I think the pre-surgery time point is also the most important time point for surgeons to really potentially identify patients who may omit surgery, and it may evolve there. But, as said, we are still not there yet. The drop of patients from 9% to 6% after surgery and the hazard ratio of 10 versus 30-fold increased risk after surgery if they remain ctDNA positive does show that there is certain role of ctDNA clearance just based on surgery.
So, we definitely have to work better on optimizing—
[00:12:07] John Marshall, MD: Is the answer for that? Is that a pathologist not seeing microscopic disease and therefore calling it a path CR, but it's not really a path CR?
[00:12:18] Marija Balic, MD, PhD, MBA: Potentially, potentially that's the reason, and it's definitely the reason. So, what we did see is basically also in a more granular analysis that patients who are ctDNA negative and still have remaining tumor are almost having as good prognosis as those who are ctDNA negative and achieve pathological complete response.
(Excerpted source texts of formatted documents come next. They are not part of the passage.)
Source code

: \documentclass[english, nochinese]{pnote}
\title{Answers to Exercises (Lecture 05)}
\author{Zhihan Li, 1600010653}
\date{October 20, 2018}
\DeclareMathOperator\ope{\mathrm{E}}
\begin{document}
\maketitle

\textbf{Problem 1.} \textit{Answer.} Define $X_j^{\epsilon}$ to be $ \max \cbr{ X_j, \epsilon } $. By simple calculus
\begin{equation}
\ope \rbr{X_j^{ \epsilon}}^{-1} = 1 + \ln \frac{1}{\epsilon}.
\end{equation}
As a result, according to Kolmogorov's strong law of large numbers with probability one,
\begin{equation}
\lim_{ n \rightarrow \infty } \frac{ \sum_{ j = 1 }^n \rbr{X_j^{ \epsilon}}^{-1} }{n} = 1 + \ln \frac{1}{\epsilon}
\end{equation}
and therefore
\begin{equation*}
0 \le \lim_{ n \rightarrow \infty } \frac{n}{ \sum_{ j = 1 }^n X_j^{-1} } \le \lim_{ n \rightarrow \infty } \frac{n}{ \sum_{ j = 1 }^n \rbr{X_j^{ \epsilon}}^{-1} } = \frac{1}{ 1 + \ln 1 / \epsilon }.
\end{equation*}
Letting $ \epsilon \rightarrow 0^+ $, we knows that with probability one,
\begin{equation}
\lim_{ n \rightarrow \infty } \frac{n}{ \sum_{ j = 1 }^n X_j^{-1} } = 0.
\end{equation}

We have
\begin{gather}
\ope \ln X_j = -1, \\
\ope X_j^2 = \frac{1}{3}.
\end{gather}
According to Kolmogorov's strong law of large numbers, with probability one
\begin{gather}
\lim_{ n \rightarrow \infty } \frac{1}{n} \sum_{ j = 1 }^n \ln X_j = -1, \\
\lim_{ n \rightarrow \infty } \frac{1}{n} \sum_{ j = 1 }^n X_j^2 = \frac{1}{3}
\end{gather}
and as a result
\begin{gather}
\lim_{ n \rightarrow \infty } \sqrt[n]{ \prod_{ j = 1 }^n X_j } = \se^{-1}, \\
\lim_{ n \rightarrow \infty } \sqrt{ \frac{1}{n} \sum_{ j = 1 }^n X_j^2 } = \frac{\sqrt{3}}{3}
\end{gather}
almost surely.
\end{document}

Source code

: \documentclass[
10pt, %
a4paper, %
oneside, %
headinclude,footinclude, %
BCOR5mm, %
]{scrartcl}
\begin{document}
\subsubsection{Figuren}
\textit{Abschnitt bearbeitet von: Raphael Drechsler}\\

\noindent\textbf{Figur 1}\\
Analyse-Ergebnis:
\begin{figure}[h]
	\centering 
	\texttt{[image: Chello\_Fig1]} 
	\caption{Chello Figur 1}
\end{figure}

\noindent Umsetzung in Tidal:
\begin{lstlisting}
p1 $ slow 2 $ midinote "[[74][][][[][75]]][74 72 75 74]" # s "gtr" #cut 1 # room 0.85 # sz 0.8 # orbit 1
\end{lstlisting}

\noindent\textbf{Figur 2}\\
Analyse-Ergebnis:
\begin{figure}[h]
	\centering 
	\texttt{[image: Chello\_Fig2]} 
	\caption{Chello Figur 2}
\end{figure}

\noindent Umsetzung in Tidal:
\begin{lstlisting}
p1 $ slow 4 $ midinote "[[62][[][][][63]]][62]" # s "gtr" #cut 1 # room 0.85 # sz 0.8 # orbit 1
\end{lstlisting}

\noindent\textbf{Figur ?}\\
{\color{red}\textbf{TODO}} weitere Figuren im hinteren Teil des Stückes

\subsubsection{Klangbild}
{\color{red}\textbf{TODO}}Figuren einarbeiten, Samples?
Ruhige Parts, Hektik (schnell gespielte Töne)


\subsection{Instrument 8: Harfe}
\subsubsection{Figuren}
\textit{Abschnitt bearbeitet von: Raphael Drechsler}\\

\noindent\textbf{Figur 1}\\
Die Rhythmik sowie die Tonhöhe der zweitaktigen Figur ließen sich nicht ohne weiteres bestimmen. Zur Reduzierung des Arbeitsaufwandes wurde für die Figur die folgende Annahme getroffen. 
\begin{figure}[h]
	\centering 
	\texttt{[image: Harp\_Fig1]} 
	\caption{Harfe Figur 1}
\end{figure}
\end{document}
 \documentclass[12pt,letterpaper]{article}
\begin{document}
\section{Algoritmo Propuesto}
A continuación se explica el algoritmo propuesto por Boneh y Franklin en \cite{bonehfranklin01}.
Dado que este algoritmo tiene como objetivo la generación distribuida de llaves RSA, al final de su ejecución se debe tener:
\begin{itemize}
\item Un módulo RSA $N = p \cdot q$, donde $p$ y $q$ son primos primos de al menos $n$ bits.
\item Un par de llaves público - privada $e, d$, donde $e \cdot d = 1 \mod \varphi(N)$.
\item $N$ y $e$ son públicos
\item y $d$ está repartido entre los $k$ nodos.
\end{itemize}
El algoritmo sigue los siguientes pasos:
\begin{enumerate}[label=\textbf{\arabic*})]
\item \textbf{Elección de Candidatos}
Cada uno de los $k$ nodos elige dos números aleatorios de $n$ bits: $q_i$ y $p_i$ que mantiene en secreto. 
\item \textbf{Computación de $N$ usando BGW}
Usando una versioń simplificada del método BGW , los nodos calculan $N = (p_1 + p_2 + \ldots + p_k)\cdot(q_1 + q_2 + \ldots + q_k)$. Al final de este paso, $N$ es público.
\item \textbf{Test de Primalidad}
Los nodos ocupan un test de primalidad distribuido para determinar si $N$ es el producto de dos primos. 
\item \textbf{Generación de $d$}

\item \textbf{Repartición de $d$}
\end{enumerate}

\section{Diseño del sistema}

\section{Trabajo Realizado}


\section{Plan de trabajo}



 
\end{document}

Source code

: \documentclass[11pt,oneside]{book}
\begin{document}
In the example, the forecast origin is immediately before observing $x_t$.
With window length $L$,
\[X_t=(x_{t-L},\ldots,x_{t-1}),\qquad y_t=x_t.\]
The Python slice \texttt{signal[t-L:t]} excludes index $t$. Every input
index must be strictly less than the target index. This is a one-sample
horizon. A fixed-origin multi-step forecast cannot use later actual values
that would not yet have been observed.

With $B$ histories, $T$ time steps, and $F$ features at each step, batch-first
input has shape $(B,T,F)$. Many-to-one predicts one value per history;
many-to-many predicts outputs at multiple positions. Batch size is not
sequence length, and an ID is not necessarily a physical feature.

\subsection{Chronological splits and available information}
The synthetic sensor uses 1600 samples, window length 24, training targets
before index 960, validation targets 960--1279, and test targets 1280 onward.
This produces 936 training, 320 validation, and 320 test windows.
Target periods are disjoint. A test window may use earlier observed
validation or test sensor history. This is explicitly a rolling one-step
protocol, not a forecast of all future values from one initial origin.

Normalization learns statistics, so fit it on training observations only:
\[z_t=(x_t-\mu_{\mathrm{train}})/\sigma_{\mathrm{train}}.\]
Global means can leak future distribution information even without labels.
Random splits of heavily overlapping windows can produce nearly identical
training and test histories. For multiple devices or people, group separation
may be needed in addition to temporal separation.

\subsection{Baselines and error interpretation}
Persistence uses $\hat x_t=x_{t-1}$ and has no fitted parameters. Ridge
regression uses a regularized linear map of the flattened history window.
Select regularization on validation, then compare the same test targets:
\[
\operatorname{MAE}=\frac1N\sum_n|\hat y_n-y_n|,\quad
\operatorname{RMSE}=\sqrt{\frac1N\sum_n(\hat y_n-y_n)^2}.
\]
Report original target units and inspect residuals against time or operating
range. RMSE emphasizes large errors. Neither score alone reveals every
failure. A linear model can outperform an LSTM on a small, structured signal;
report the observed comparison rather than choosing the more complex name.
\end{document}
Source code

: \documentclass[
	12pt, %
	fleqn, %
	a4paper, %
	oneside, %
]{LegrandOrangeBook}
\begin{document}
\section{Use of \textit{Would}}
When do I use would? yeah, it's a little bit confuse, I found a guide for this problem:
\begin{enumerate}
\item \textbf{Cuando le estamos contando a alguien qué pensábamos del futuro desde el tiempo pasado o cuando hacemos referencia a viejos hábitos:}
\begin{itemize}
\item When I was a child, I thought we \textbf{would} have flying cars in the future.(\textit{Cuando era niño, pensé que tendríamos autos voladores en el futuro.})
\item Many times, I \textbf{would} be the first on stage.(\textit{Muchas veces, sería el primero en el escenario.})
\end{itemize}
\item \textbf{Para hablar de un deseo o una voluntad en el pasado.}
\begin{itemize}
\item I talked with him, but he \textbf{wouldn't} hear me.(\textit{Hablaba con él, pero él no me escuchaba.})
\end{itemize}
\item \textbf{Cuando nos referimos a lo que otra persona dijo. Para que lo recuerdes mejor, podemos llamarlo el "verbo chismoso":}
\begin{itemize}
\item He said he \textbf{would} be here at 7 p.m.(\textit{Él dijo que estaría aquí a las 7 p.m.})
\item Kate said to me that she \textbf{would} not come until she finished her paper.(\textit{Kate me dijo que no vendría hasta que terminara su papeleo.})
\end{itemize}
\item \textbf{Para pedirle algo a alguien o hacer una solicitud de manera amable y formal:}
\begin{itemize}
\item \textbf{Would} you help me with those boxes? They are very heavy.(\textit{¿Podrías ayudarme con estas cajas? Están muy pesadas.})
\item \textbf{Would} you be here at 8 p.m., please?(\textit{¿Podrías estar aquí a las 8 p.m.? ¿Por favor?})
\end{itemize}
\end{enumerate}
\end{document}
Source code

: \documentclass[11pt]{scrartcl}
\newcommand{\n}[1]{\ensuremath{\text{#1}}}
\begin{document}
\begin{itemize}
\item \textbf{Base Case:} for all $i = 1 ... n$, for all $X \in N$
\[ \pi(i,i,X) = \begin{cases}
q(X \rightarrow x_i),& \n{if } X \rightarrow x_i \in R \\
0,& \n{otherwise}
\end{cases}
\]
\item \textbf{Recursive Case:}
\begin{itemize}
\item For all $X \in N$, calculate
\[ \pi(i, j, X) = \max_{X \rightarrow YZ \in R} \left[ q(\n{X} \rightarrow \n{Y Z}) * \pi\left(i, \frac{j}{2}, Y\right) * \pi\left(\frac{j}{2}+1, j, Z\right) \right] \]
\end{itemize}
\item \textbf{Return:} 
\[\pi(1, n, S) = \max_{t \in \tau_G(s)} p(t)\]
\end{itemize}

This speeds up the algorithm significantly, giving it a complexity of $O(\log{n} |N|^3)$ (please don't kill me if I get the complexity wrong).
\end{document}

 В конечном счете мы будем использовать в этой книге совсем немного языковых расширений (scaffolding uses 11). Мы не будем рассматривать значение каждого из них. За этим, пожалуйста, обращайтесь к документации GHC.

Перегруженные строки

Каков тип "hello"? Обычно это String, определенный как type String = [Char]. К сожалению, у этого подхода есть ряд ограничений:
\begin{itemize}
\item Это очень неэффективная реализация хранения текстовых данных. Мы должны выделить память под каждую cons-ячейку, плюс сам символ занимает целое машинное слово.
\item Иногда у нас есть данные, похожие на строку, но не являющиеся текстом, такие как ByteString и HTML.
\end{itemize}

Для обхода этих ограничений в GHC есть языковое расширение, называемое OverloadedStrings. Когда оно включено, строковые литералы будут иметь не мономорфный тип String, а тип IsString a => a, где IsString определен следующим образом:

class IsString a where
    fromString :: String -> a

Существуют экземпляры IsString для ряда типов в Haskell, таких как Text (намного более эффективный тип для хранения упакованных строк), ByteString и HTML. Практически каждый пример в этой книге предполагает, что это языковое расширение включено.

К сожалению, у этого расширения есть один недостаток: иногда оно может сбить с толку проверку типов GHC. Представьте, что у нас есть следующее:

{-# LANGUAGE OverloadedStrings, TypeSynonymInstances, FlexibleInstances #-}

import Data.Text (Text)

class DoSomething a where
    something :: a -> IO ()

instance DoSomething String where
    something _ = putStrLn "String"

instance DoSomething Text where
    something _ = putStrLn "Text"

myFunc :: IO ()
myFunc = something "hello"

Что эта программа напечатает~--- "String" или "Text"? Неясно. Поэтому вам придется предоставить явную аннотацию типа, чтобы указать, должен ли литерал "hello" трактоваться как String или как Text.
I do think that there is some resistant disease that treatment is still not eradicating that can then be removed by surgery, leading to additional curation of the patient.
[00:12:53] John Marshall, MD: Terrific. Dr. Balic, Marija, thank you so much for taking time, what I know is a very busy day, and thank you for sharing the data that you've got with me and with our audience out there. And my guess is we'll see more of this data in Chicago. So, maybe we'll cross paths in the big hallway somewhere along the way.
Thanks for joining us on Oncology Unscripted.
[00:13:12] Marija Balic, MD, PhD, MBA: Thank you for having me.
This transcript has been developed using AI and edited for clarity.